Rendered images with source text
####
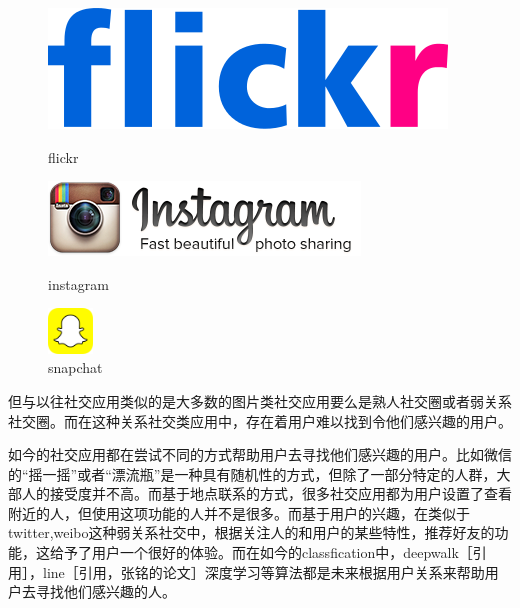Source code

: \begin{figure}[h] 
\begin{minipage}[t]{0.3\linewidth}
\centering
\includegraphics[width=\textwidth]{img/chap1/flickr.png}
\caption{flickr \label{flickr}}
\end{minipage}
\hfill
\begin{minipage}[t]{0.3\linewidth}
\centering
\includegraphics[width=\textwidth]{img/chap1/instagram.png}
\caption{instagram\label{instagram}}
\end{minipage}
\begin{minipage}[t]{0.3\linewidth}
\centering
\includegraphics[width=1.2cm,height=1.2cm]{img/chap1/snapchat.png}
\caption{snapchat\label{snapchat}}
\end{minipage}

\end{figure}

但与以往社交应用类似的是大多数的图片类社交应用要么是熟人社交圈或者弱关系社交圈。而在这种关系社交类应用中，存在着用户难以找到令他们感兴趣的用户。

如今的社交应用都在尝试不同的方式帮助用户去寻找他们感兴趣的用户。比如微信的“摇一摇”或者“漂流瓶”是一种具有随机性的方式，但除了一部分特定的人群，大部人的接受度并不高。而基于地点联系的方式，很多社交应用都为用户设置了查看附近的人，但使用这项功能的人并不是很多。而基于用户的兴趣，在类似于twitter,weibo这种弱关系社交中，根据关注人的和用户的某些特性，推荐好友的功能，这给予了用户一个很好的体验。而在如今的classfication中，deepwalk［引用］，line［引用，张铭的论文］深度学习等算法都是未来根据用户关系来帮助用户去寻找他们感兴趣的人。

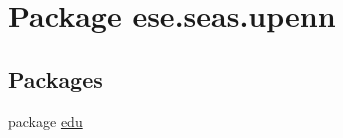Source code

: \hypertarget{namespaceese_1_1seas_1_1upenn}{}\section{Package ese.\+seas.\+upenn}
\label{namespaceese_1_1seas_1_1upenn}
\subsection*{Packages}
\begin{DoxyCompactItemize}
\item 
package \hyperlink{namespaceese_1_1seas_1_1upenn_1_1edu}{edu}
\end{DoxyCompactItemize}
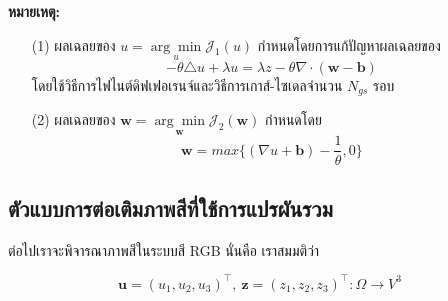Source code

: \documentclass[hidelinks, a4paper,12pt]{article}
\numberwithin{equation}{section}							%
\numberwithin{equation}{section}
\begin{document}
{\begin{itemize}
\begin{algorithm}[H]
	\end{algorithm}
	\vspace{0.5cm}
	\textbf{หมายเหตุ:}
	\begin{itemize}
		\item [(1)] ผลเฉลยของ $ u = \underset{u}{\arg\min} \mathcal{J}_1(u) $ กำหนดโดยการแก้ปัญหาผลเฉลยของ
		 $$ - \theta \triangle u + \lambda u = \lambda z - \theta \nabla \cdot (\boldsymbol{w}-\boldsymbol{b})$$ 
		 โดยใช้วิธีการไฟไนต์ดิฟเฟอเรนจ์และวิธีการเกาส์-ไซเดลจำนวน $N_{gs}$ รอบ
		\item [(2)] ผลเฉลยของ $ \boldsymbol{w} = \underset{\boldsymbol{w}}{\arg\min} \mathcal{J}_2(\boldsymbol{w}) $ กำหนดโดย $$\boldsymbol{w} = max\bigg\{(\nabla u + \boldsymbol{b}) - \frac{1}{\theta},0\bigg\}$$
	\end{itemize}
\end{itemize}
\clearpage
\subsection{ตัวแบบการต่อเติมภาพสีที่ใช้การแปรผันรวม}\label{inpaint-model-color}

\hspace{1cm} ต่อไปเราจะพิจารณาภาพสีในระบบสี RGB นั่นคือ เราสมมติว่า

$$ \boldsymbol{u} = (u_1,u_2,u_3)^{\top},\ \boldsymbol{z} = (z_1,z_2,z_3)^{\top} : \Omega  \rightarrow V^3 $$

}
\end{document}
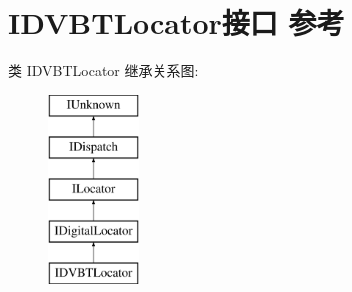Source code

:\hypertarget{interface_i_d_v_b_t_locator}{}\section{I\+D\+V\+B\+T\+Locator接口 参考}
\label{interface_i_d_v_b_t_locator}
类 I\+D\+V\+B\+T\+Locator 继承关系图\+:\begin{figure}[H]
\begin{center}
\leavevmode
\includegraphics[height=5.000000cm]{interface_i_d_v_b_t_locator}
\end{center}
\end{figure}
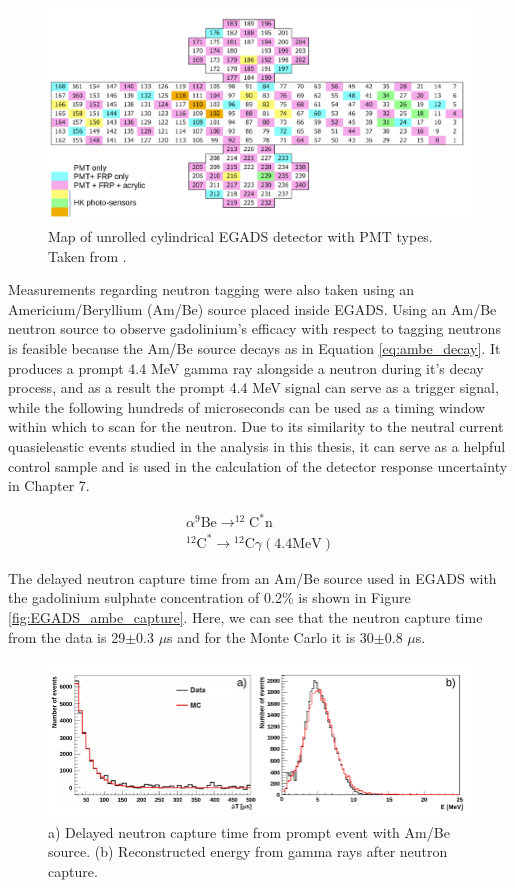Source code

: \begin{figure}[H]
    \includegraphics[width=\textwidth]{Figures/egads_pmt_map.png}
\caption{Map of unrolled cylindrical EGADS detector with PMT types. Taken from \cite{martiEvaluationGadoliniumAction2020a}.}
\label{fig:EGADS_PMT}
\end{figure}

Measurements regarding neutron tagging were also taken using an Americium/Beryllium (Am/Be) source placed inside EGADS. Using an Am/Be neutron source to observe gadolinium's efficacy with respect to tagging neutrons is feasible because the Am/Be source decays as in Equation \ref{eq:ambe_decay}. It produces a prompt 4.4 MeV gamma ray alongside a neutron during it's decay process, and as a result the prompt 4.4 MeV signal can serve as a trigger signal, while the following hundreds of microseconds can be used as a timing window within which to scan for the neutron. Due to its similarity to the neutral current quasieleastic events studied in the analysis in this thesis, it can serve as a helpful control sample and is used in the calculation of the detector response uncertainty in Chapter 7.

\begin{equation}
\begin{array}{c}
\alpha^{9} \mathrm{Be} \longrightarrow^{12} \mathrm{C}^{*} \mathrm{n} \\
{ }^{12} \mathrm{C}^{*} \longrightarrow{ }^{12} \mathrm{C} \gamma(4.4 \mathrm{MeV})
\end{array}
\label{eq:ambe_decay}
\end{equation}

The delayed neutron capture time from an Am/Be source used in EGADS with the gadolinium sulphate concentration of 0.2\% is shown in Figure \ref{fig:EGADS_ambe_capture}. Here, we can see that the neutron capture time from the data is 29$\pm$0.3 $\mu$s and for the Monte Carlo it is 30$\pm$0.8 $\mu$s.

\begin{figure}[H]
    \includegraphics[width=\textwidth]{Figures/egads_ambe.png}
\caption{a) Delayed neutron capture time from prompt event with Am/Be source. (b) Reconstructed energy from gamma rays after neutron capture.}
\label{fig:EGADS_PMT}
\end{figure}

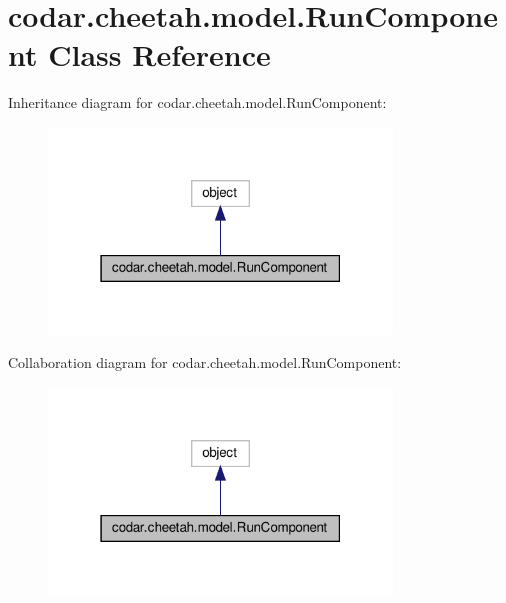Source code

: \hypertarget{classcodar_1_1cheetah_1_1model_1_1_run_component}{}\section{codar.\+cheetah.\+model.\+Run\+Component Class Reference}
\label{classcodar_1_1cheetah_1_1model_1_1_run_component}


Inheritance diagram for codar.\+cheetah.\+model.\+Run\+Component\+:
\nopagebreak
\begin{figure}[H]
\begin{center}
\leavevmode
\includegraphics[width=259pt]{classcodar_1_1cheetah_1_1model_1_1_run_component__inherit__graph}
\end{center}
\end{figure}


Collaboration diagram for codar.\+cheetah.\+model.\+Run\+Component\+:
\nopagebreak
\begin{figure}[H]
\begin{center}
\leavevmode
\includegraphics[width=259pt]{classcodar_1_1cheetah_1_1model_1_1_run_component__coll__graph}
\end{center}
\end{figure}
####
- [WHAT TO PRODUCE]: Give every record again without changing a word. Exclude the pictures.

- [ANSWER SPACE]:
Source code

: \begin{figure}[h] 
\begin{minipage}[t]{0.3\linewidth}
\centering
\includegraphics[width=\textwidth]{img/chap1/flickr.png}
\caption{flickr \label{flickr}}
\end{minipage}
\hfill
\begin{minipage}[t]{0.3\linewidth}
\centering
\includegraphics[width=\textwidth]{img/chap1/instagram.png}
\caption{instagram\label{instagram}}
\end{minipage}
\begin{minipage}[t]{0.3\linewidth}
\centering
\includegraphics[width=1.2cm,height=1.2cm]{img/chap1/snapchat.png}
\caption{snapchat\label{snapchat}}
\end{minipage}

\end{figure}

但与以往社交应用类似的是大多数的图片类社交应用要么是熟人社交圈或者弱关系社交圈。而在这种关系社交类应用中，存在着用户难以找到令他们感兴趣的用户。

如今的社交应用都在尝试不同的方式帮助用户去寻找他们感兴趣的用户。比如微信的“摇一摇”或者“漂流瓶”是一种具有随机性的方式，但除了一部分特定的人群，大部人的接受度并不高。而基于地点联系的方式，很多社交应用都为用户设置了查看附近的人，但使用这项功能的人并不是很多。而基于用户的兴趣，在类似于twitter,weibo这种弱关系社交中，根据关注人的和用户的某些特性，推荐好友的功能，这给予了用户一个很好的体验。而在如今的classfication中，deepwalk［引用］，line［引用，张铭的论文］深度学习等算法都是未来根据用户关系来帮助用户去寻找他们感兴趣的人。

Source code

: \hypertarget{namespaceese_1_1seas_1_1upenn}{}\section{Package ese.\+seas.\+upenn}
\label{namespaceese_1_1seas_1_1upenn}
\subsection*{Packages}
\begin{DoxyCompactItemize}
\item 
package \hyperlink{namespaceese_1_1seas_1_1upenn_1_1edu}{edu}
\end{DoxyCompactItemize}
Source code

: \documentclass[hidelinks, a4paper,12pt]{article}
\numberwithin{equation}{section}							%
\numberwithin{equation}{section}
\begin{document}
{\begin{itemize}
\begin{algorithm}[H]
	\end{algorithm}
	\vspace{0.5cm}
	\textbf{หมายเหตุ:}
	\begin{itemize}
		\item [(1)] ผลเฉลยของ $ u = \underset{u}{\arg\min} \mathcal{J}_1(u) $ กำหนดโดยการแก้ปัญหาผลเฉลยของ
		 $$ - \theta \triangle u + \lambda u = \lambda z - \theta \nabla \cdot (\boldsymbol{w}-\boldsymbol{b})$$ 
		 โดยใช้วิธีการไฟไนต์ดิฟเฟอเรนจ์และวิธีการเกาส์-ไซเดลจำนวน $N_{gs}$ รอบ
		\item [(2)] ผลเฉลยของ $ \boldsymbol{w} = \underset{\boldsymbol{w}}{\arg\min} \mathcal{J}_2(\boldsymbol{w}) $ กำหนดโดย $$\boldsymbol{w} = max\bigg\{(\nabla u + \boldsymbol{b}) - \frac{1}{\theta},0\bigg\}$$
	\end{itemize}
\end{itemize}
\clearpage
\subsection{ตัวแบบการต่อเติมภาพสีที่ใช้การแปรผันรวม}\label{inpaint-model-color}

\hspace{1cm} ต่อไปเราจะพิจารณาภาพสีในระบบสี RGB นั่นคือ เราสมมติว่า

$$ \boldsymbol{u} = (u_1,u_2,u_3)^{\top},\ \boldsymbol{z} = (z_1,z_2,z_3)^{\top} : \Omega  \rightarrow V^3 $$

}
\end{document}
Source code

:\hypertarget{interface_i_d_v_b_t_locator}{}\section{I\+D\+V\+B\+T\+Locator接口 参考}
\label{interface_i_d_v_b_t_locator}
类 I\+D\+V\+B\+T\+Locator 继承关系图\+:\begin{figure}[H]
\begin{center}
\leavevmode
\includegraphics[height=5.000000cm]{interface_i_d_v_b_t_locator}
\end{center}
\end{figure}
Source code

: \begin{figure}[H]
    \includegraphics[width=\textwidth]{Figures/egads_pmt_map.png}
\caption{Map of unrolled cylindrical EGADS detector with PMT types. Taken from \cite{martiEvaluationGadoliniumAction2020a}.}
\label{fig:EGADS_PMT}
\end{figure}

Measurements regarding neutron tagging were also taken using an Americium/Beryllium (Am/Be) source placed inside EGADS. Using an Am/Be neutron source to observe gadolinium's efficacy with respect to tagging neutrons is feasible because the Am/Be source decays as in Equation \ref{eq:ambe_decay}. It produces a prompt 4.4 MeV gamma ray alongside a neutron during it's decay process, and as a result the prompt 4.4 MeV signal can serve as a trigger signal, while the following hundreds of microseconds can be used as a timing window within which to scan for the neutron. Due to its similarity to the neutral current quasieleastic events studied in the analysis in this thesis, it can serve as a helpful control sample and is used in the calculation of the detector response uncertainty in Chapter 7.

\begin{equation}
\begin{array}{c}
\alpha^{9} \mathrm{Be} \longrightarrow^{12} \mathrm{C}^{*} \mathrm{n} \\
{ }^{12} \mathrm{C}^{*} \longrightarrow{ }^{12} \mathrm{C} \gamma(4.4 \mathrm{MeV})
\end{array}
\label{eq:ambe_decay}
\end{equation}

The delayed neutron capture time from an Am/Be source used in EGADS with the gadolinium sulphate concentration of 0.2\% is shown in Figure \ref{fig:EGADS_ambe_capture}. Here, we can see that the neutron capture time from the data is 29$\pm$0.3 $\mu$s and for the Monte Carlo it is 30$\pm$0.8 $\mu$s.

\begin{figure}[H]
    \includegraphics[width=\textwidth]{Figures/egads_ambe.png}
\caption{a) Delayed neutron capture time from prompt event with Am/Be source. (b) Reconstructed energy from gamma rays after neutron capture.}
\label{fig:EGADS_PMT}
\end{figure}

Source code

: \hypertarget{classcodar_1_1cheetah_1_1model_1_1_run_component}{}\section{codar.\+cheetah.\+model.\+Run\+Component Class Reference}
\label{classcodar_1_1cheetah_1_1model_1_1_run_component}


Inheritance diagram for codar.\+cheetah.\+model.\+Run\+Component\+:
\nopagebreak
\begin{figure}[H]
\begin{center}
\leavevmode
\includegraphics[width=259pt]{classcodar_1_1cheetah_1_1model_1_1_run_component__inherit__graph}
\end{center}
\end{figure}


Collaboration diagram for codar.\+cheetah.\+model.\+Run\+Component\+:
\nopagebreak
\begin{figure}[H]
\begin{center}
\leavevmode
\includegraphics[width=259pt]{classcodar_1_1cheetah_1_1model_1_1_run_component__coll__graph}
\end{center}
\end{figure}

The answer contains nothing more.